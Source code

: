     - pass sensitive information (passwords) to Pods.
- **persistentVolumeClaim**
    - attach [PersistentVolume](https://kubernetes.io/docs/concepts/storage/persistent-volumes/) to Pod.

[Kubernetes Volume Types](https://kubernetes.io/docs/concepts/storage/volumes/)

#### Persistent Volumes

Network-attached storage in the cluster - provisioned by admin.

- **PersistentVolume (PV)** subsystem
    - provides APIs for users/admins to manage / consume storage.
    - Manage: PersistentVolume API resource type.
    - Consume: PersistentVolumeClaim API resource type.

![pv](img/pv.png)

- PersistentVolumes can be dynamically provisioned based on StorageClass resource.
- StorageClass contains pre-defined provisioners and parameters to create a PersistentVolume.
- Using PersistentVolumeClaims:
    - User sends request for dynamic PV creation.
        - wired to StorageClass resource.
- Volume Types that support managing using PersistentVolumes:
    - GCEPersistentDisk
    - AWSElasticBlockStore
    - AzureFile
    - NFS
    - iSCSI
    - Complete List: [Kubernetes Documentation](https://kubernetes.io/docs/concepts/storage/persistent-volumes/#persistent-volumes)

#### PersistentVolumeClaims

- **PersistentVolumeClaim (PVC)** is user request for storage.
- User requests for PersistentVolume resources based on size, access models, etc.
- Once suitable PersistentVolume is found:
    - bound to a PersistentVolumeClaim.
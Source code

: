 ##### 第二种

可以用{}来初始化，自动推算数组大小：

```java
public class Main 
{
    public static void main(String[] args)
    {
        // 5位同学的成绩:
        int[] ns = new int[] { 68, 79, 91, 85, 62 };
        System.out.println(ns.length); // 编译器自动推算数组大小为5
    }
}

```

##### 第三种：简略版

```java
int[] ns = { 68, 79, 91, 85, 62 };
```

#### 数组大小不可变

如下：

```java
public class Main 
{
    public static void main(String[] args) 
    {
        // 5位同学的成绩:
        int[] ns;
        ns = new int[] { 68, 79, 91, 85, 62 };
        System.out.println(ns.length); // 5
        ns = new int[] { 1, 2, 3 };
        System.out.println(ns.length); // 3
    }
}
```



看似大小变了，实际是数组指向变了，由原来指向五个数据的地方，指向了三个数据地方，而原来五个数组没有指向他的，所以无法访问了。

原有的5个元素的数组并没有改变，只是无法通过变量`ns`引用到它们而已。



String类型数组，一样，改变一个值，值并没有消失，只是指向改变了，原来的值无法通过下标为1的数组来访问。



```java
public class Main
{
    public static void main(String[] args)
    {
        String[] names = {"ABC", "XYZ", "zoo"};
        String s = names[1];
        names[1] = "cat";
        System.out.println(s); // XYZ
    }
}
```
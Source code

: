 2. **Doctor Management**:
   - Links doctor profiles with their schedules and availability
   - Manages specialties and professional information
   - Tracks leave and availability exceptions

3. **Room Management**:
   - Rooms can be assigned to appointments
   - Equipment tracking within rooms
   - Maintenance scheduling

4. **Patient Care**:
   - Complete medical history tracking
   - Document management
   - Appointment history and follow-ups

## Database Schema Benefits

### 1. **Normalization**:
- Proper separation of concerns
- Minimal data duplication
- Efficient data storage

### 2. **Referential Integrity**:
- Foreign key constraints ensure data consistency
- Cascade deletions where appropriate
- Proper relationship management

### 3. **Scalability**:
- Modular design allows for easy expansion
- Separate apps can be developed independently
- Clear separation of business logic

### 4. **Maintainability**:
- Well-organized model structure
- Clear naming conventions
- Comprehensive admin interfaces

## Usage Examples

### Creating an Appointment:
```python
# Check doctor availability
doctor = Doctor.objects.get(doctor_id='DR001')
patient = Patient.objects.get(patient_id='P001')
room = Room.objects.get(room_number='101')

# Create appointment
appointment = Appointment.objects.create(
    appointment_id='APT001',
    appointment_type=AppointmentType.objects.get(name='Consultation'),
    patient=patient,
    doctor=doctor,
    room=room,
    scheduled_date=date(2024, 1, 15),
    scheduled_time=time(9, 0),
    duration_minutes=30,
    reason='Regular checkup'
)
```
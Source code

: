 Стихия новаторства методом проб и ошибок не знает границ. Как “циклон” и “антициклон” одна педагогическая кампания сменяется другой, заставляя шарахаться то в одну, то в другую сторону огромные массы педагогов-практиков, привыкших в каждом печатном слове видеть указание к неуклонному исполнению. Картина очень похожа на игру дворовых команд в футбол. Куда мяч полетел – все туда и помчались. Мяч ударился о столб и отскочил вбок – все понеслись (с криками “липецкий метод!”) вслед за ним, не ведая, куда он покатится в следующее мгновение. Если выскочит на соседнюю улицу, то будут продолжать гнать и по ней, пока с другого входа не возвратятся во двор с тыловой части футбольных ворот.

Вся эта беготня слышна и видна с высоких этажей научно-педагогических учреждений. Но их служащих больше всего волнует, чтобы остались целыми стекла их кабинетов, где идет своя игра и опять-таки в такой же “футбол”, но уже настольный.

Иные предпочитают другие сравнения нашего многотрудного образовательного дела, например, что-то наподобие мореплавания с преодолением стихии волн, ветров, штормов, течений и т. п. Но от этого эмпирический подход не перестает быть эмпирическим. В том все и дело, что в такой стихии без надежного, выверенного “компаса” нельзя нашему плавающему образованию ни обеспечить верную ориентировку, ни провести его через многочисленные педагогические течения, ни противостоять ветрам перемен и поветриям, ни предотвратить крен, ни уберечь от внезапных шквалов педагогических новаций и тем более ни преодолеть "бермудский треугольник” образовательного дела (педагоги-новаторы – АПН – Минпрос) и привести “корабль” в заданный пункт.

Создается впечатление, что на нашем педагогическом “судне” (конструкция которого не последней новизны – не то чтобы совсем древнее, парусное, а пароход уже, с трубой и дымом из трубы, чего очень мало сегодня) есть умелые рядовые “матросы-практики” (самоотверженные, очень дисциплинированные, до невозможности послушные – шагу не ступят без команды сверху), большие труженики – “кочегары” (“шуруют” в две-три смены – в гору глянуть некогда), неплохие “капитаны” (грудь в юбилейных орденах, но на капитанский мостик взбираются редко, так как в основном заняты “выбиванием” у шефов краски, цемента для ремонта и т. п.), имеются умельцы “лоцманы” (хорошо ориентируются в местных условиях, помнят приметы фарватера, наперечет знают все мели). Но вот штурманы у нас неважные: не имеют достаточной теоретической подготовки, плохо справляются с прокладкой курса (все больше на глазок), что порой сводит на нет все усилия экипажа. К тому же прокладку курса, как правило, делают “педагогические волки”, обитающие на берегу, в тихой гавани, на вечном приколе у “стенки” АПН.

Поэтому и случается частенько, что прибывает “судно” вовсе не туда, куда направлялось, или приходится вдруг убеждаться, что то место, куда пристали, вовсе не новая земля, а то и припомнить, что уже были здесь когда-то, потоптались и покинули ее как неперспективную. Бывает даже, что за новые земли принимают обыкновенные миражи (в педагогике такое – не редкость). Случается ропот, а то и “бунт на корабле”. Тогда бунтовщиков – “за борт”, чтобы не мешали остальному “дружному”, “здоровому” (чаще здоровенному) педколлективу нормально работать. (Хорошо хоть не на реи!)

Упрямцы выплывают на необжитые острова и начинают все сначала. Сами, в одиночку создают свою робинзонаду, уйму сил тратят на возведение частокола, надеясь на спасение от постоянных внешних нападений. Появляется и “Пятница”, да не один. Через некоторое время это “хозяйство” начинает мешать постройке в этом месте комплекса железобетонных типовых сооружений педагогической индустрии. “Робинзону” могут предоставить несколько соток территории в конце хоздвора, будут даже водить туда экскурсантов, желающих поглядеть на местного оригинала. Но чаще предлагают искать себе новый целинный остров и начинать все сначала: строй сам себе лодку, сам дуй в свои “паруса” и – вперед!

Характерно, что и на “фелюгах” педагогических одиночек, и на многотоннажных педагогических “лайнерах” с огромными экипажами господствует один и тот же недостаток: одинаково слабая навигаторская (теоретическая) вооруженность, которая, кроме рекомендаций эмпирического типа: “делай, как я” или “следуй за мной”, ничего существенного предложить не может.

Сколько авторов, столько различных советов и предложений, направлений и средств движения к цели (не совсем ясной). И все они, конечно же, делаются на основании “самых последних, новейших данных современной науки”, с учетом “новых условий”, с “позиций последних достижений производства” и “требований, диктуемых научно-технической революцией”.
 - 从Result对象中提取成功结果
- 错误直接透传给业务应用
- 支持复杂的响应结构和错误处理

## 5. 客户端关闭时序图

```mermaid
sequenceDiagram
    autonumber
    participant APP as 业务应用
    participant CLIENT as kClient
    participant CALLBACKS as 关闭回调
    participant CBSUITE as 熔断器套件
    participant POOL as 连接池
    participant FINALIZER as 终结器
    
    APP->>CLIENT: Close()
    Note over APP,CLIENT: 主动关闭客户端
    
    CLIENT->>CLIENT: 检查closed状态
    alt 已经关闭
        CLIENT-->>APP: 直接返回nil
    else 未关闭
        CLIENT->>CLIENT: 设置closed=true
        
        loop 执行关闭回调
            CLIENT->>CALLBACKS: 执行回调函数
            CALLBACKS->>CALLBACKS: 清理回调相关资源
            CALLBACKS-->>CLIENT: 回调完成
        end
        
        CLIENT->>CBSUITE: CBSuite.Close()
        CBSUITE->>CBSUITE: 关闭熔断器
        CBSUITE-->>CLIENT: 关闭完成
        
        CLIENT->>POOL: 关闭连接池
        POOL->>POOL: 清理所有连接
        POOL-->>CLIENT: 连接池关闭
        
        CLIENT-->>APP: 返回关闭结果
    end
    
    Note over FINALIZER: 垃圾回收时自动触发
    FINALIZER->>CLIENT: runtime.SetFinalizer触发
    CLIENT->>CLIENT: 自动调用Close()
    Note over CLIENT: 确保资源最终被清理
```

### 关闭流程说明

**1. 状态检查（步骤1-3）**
..............................
**What you have to do**: Identify each line in the entries with the word "Clear" and copy it.

**Response**:
- Clear separation of business logic
- Clear naming conventions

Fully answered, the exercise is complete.